Pictures paired with source code
_ _ _ _ _

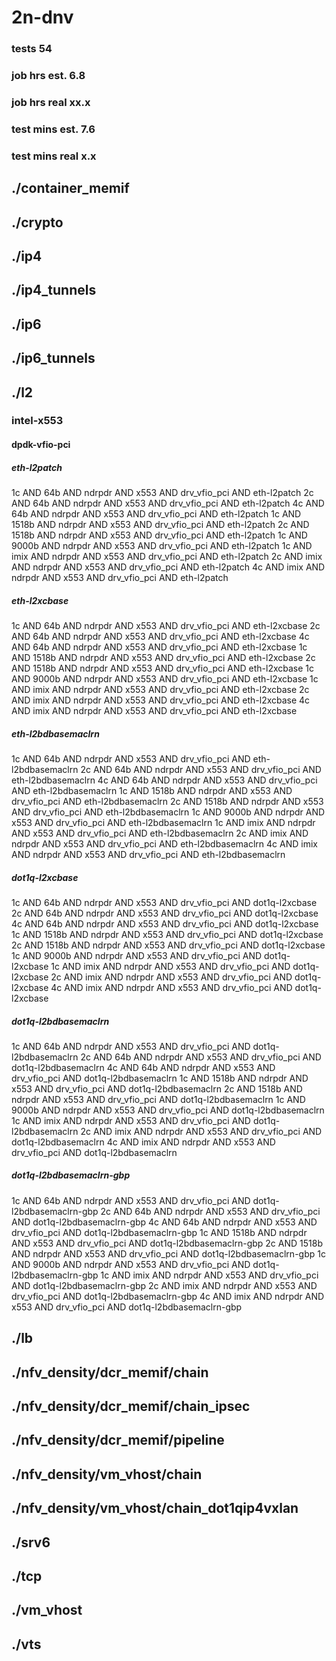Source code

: # 2n-dnv
### tests 54
### job hrs est. 6.8
### job hrs real xx.x
### test mins est. 7.6
### test mins real x.x
## ./container_memif
## ./crypto
## ./ip4
## ./ip4_tunnels
## ./ip6
## ./ip6_tunnels
## ./l2
### intel-x553
#### dpdk-vfio-pci
##### eth-l2patch
1c AND 64b AND ndrpdr AND x553 AND drv_vfio_pci AND eth-l2patch
2c AND 64b AND ndrpdr AND x553 AND drv_vfio_pci AND eth-l2patch
4c AND 64b AND ndrpdr AND x553 AND drv_vfio_pci AND eth-l2patch
1c AND 1518b AND ndrpdr AND x553 AND drv_vfio_pci AND eth-l2patch
2c AND 1518b AND ndrpdr AND x553 AND drv_vfio_pci AND eth-l2patch
1c AND 9000b AND ndrpdr AND x553 AND drv_vfio_pci AND eth-l2patch
1c AND imix AND ndrpdr AND x553 AND drv_vfio_pci AND eth-l2patch
2c AND imix AND ndrpdr AND x553 AND drv_vfio_pci AND eth-l2patch
4c AND imix AND ndrpdr AND x553 AND drv_vfio_pci AND eth-l2patch
##### eth-l2xcbase
1c AND 64b AND ndrpdr AND x553 AND drv_vfio_pci AND eth-l2xcbase
2c AND 64b AND ndrpdr AND x553 AND drv_vfio_pci AND eth-l2xcbase
4c AND 64b AND ndrpdr AND x553 AND drv_vfio_pci AND eth-l2xcbase
1c AND 1518b AND ndrpdr AND x553 AND drv_vfio_pci AND eth-l2xcbase
2c AND 1518b AND ndrpdr AND x553 AND drv_vfio_pci AND eth-l2xcbase
1c AND 9000b AND ndrpdr AND x553 AND drv_vfio_pci AND eth-l2xcbase
1c AND imix AND ndrpdr AND x553 AND drv_vfio_pci AND eth-l2xcbase
2c AND imix AND ndrpdr AND x553 AND drv_vfio_pci AND eth-l2xcbase
4c AND imix AND ndrpdr AND x553 AND drv_vfio_pci AND eth-l2xcbase
##### eth-l2bdbasemaclrn
1c AND 64b AND ndrpdr AND x553 AND drv_vfio_pci AND eth-l2bdbasemaclrn
2c AND 64b AND ndrpdr AND x553 AND drv_vfio_pci AND eth-l2bdbasemaclrn
4c AND 64b AND ndrpdr AND x553 AND drv_vfio_pci AND eth-l2bdbasemaclrn
1c AND 1518b AND ndrpdr AND x553 AND drv_vfio_pci AND eth-l2bdbasemaclrn
2c AND 1518b AND ndrpdr AND x553 AND drv_vfio_pci AND eth-l2bdbasemaclrn
1c AND 9000b AND ndrpdr AND x553 AND drv_vfio_pci AND eth-l2bdbasemaclrn
1c AND imix AND ndrpdr AND x553 AND drv_vfio_pci AND eth-l2bdbasemaclrn
2c AND imix AND ndrpdr AND x553 AND drv_vfio_pci AND eth-l2bdbasemaclrn
4c AND imix AND ndrpdr AND x553 AND drv_vfio_pci AND eth-l2bdbasemaclrn
##### dot1q-l2xcbase
1c AND 64b AND ndrpdr AND x553 AND drv_vfio_pci AND dot1q-l2xcbase
2c AND 64b AND ndrpdr AND x553 AND drv_vfio_pci AND dot1q-l2xcbase
4c AND 64b AND ndrpdr AND x553 AND drv_vfio_pci AND dot1q-l2xcbase
1c AND 1518b AND ndrpdr AND x553 AND drv_vfio_pci AND dot1q-l2xcbase
2c AND 1518b AND ndrpdr AND x553 AND drv_vfio_pci AND dot1q-l2xcbase
1c AND 9000b AND ndrpdr AND x553 AND drv_vfio_pci AND dot1q-l2xcbase
1c AND imix AND ndrpdr AND x553 AND drv_vfio_pci AND dot1q-l2xcbase
2c AND imix AND ndrpdr AND x553 AND drv_vfio_pci AND dot1q-l2xcbase
4c AND imix AND ndrpdr AND x553 AND drv_vfio_pci AND dot1q-l2xcbase
##### dot1q-l2bdbasemaclrn
1c AND 64b AND ndrpdr AND x553 AND drv_vfio_pci AND dot1q-l2bdbasemaclrn
2c AND 64b AND ndrpdr AND x553 AND drv_vfio_pci AND dot1q-l2bdbasemaclrn
4c AND 64b AND ndrpdr AND x553 AND drv_vfio_pci AND dot1q-l2bdbasemaclrn
1c AND 1518b AND ndrpdr AND x553 AND drv_vfio_pci AND dot1q-l2bdbasemaclrn
2c AND 1518b AND ndrpdr AND x553 AND drv_vfio_pci AND dot1q-l2bdbasemaclrn
1c AND 9000b AND ndrpdr AND x553 AND drv_vfio_pci AND dot1q-l2bdbasemaclrn
1c AND imix AND ndrpdr AND x553 AND drv_vfio_pci AND dot1q-l2bdbasemaclrn
2c AND imix AND ndrpdr AND x553 AND drv_vfio_pci AND dot1q-l2bdbasemaclrn
4c AND imix AND ndrpdr AND x553 AND drv_vfio_pci AND dot1q-l2bdbasemaclrn
##### dot1q-l2bdbasemaclrn-gbp
1c AND 64b AND ndrpdr AND x553 AND drv_vfio_pci AND dot1q-l2bdbasemaclrn-gbp
2c AND 64b AND ndrpdr AND x553 AND drv_vfio_pci AND dot1q-l2bdbasemaclrn-gbp
4c AND 64b AND ndrpdr AND x553 AND drv_vfio_pci AND dot1q-l2bdbasemaclrn-gbp
1c AND 1518b AND ndrpdr AND x553 AND drv_vfio_pci AND dot1q-l2bdbasemaclrn-gbp
2c AND 1518b AND ndrpdr AND x553 AND drv_vfio_pci AND dot1q-l2bdbasemaclrn-gbp
1c AND 9000b AND ndrpdr AND x553 AND drv_vfio_pci AND dot1q-l2bdbasemaclrn-gbp
1c AND imix AND ndrpdr AND x553 AND drv_vfio_pci AND dot1q-l2bdbasemaclrn-gbp
2c AND imix AND ndrpdr AND x553 AND drv_vfio_pci AND dot1q-l2bdbasemaclrn-gbp
4c AND imix AND ndrpdr AND x553 AND drv_vfio_pci AND dot1q-l2bdbasemaclrn-gbp
## ./lb
## ./nfv_density/dcr_memif/chain
## ./nfv_density/dcr_memif/chain_ipsec
## ./nfv_density/dcr_memif/pipeline
## ./nfv_density/vm_vhost/chain
## ./nfv_density/vm_vhost/chain_dot1qip4vxlan
## ./srv6
## ./tcp
## ./vm_vhost
## ./vts
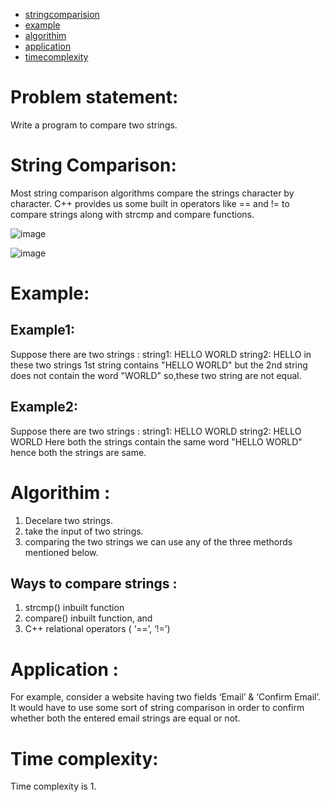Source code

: <!-- Table of contents  -->
- [stringcomparision](#string-comparison)
- [example](#example)
- [algorithim](#algorithim)
- [application](#application)
- [timecomplexity](#timecomplexity)

# Problem statement:

Write a program to compare two strings.

# String Comparison:

Most string comparison algorithms compare the strings character by character. C++ provides us some built in operators like == and != to compare strings along with strcmp and compare functions.

![image](https://user-images.githubusercontent.com/100208233/162633708-61773b59-35ff-4290-bc66-0d370ed42645.png)

![image](https://user-images.githubusercontent.com/100208233/162752958-b3be8277-195f-4b86-8b38-950dfaf7a6e8.png)

# Example:

## Example1:
Suppose there are two strings :
string1: HELLO WORLD
string2: HELLO
in these two strings 1st string contains "HELLO WORLD" but the 2nd string does not contain the word "WORLD" so,these two string are not equal.

## Example2:
Suppose there are two strings :
string1: HELLO WORLD
string2: HELLO WORLD
Here both the strings contain the same word "HELLO WORLD" hence both the strings are same.  

# Algorithim :

1. Decelare two strings.
2. take the input of two strings.
3. comparing the two strings we can use any of the three methords mentioned below.

## Ways to compare strings :

1. strcmp() inbuilt function
2. compare() inbuilt function, and
3. C++ relational operators ( ‘==’, ‘!=’) 

# Application :

For example, consider a website having two fields ‘Email’ & ‘Confirm Email’. It would have to use some sort of string comparison in order to confirm whether both the entered email strings are equal or not.


# Time complexity:

Time complexity is 1.
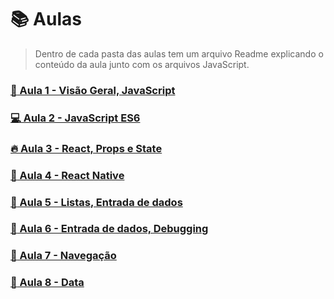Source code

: # :books: Aulas

> Dentro de cada pasta das aulas tem um arquivo Readme explicando o conteúdo da aula junto com os arquivos JavaScript.
 
### [:rocket: Aula 1 - Visão Geral, JavaScript](https://github.com/Luuck4s/CS50-Mobile-Development-RN/tree/master/Aulas/Aula_1)

### [:computer: Aula 2 - JavaScript ES6](https://github.com/Luuck4s/CS50-Mobile-Development-RN/tree/master/Aulas/Aula_2)

### [:fire: Aula 3 - React, Props e State](https://github.com/Luuck4s/CS50-Mobile-Development-RN/tree/master/Aulas/Aula_3)

### [:satellite: Aula 4 - React Native](https://github.com/Luuck4s/CS50-Mobile-Development-RN/tree/master/Aulas/Aula_4)

### [:dizzy: Aula 5 - Listas, Entrada de dados](https://github.com/Luuck4s/CS50-Mobile-Development-RN/tree/master/Aulas/Aula_5)

### [:bug: Aula 6 - Entrada de dados, Debugging](https://github.com/Luuck4s/CS50-Mobile-Development-RN/tree/master/Aulas/Aula_6)

### [:seat: Aula 7 - Navegação](https://github.com/Luuck4s/CS50-Mobile-Development-RN/tree/master/Aulas/Aula_7)

### [:moyai: Aula 8 - Data](https://github.com/Luuck4s/CS50-Mobile-Development-RN/tree/master/Aulas/Aula_8)
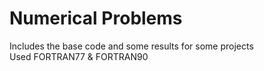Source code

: # Numerical Problems
Includes the base code and some results for some projects <br>
Used FORTRAN77 & FORTRAN90
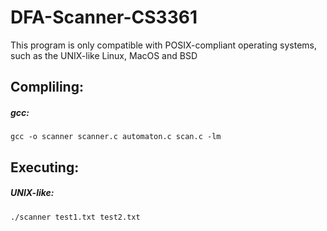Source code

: # DFA-Scanner-CS3361
This program is only compatible with POSIX-compliant operating systems, such as the UNIX-like Linux, MacOS and BSD

## Compliling:

##### **gcc:**
`gcc -o scanner scanner.c automaton.c scan.c -lm`

## Executing:

##### **UNIX-like:**
`./scanner test1.txt test2.txt`
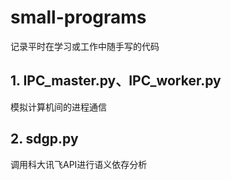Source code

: # small-programs
记录平时在学习或工作中随手写的代码

## 1. IPC_master.py、IPC_worker.py

模拟计算机间的进程通信

## 2. sdgp.py

调用科大讯飞API进行语义依存分析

_ _ _ _ _

■ **Exercise instructions**
Copy exactly, without pictures, the lines above from the one with "## ./nfv_density/dcr_memif/pipeline" down to the one with "### [:rocket: Aula", inclusive.

■ **Completed exercise**
## ./nfv_density/dcr_memif/pipeline
## ./nfv_density/vm_vhost/chain
## ./nfv_density/vm_vhost/chain_dot1qip4vxlan
## ./srv6
## ./tcp
## ./vm_vhost
## ./vts
Source code

: <!-- Table of contents  -->
- [stringcomparision](#string-comparison)
- [example](#example)
- [algorithim](#algorithim)
- [application](#application)
- [timecomplexity](#timecomplexity)

# Problem statement:

Write a program to compare two strings.

# String Comparison:

Most string comparison algorithms compare the strings character by character. C++ provides us some built in operators like == and != to compare strings along with strcmp and compare functions.

![image](https://user-images.githubusercontent.com/100208233/162633708-61773b59-35ff-4290-bc66-0d370ed42645.png)

![image](https://user-images.githubusercontent.com/100208233/162752958-b3be8277-195f-4b86-8b38-950dfaf7a6e8.png)

# Example:

## Example1:
Suppose there are two strings :
string1: HELLO WORLD
string2: HELLO
in these two strings 1st string contains "HELLO WORLD" but the 2nd string does not contain the word "WORLD" so,these two string are not equal.

## Example2:
Suppose there are two strings :
string1: HELLO WORLD
string2: HELLO WORLD
Here both the strings contain the same word "HELLO WORLD" hence both the strings are same.  

# Algorithim :

1. Decelare two strings.
2. take the input of two strings.
3. comparing the two strings we can use any of the three methords mentioned below.

## Ways to compare strings :

1. strcmp() inbuilt function
2. compare() inbuilt function, and
3. C++ relational operators ( ‘==’, ‘!=’) 

# Application :

For example, consider a website having two fields ‘Email’ & ‘Confirm Email’. It would have to use some sort of string comparison in order to confirm whether both the entered email strings are equal or not.


# Time complexity:

Time complexity is 1.
Source code

: # :books: Aulas

> Dentro de cada pasta das aulas tem um arquivo Readme explicando o conteúdo da aula junto com os arquivos JavaScript.
 
### [:rocket: Aula 1 - Visão Geral, JavaScript](https://github.com/Luuck4s/CS50-Mobile-Development-RN/tree/master/Aulas/Aula_1)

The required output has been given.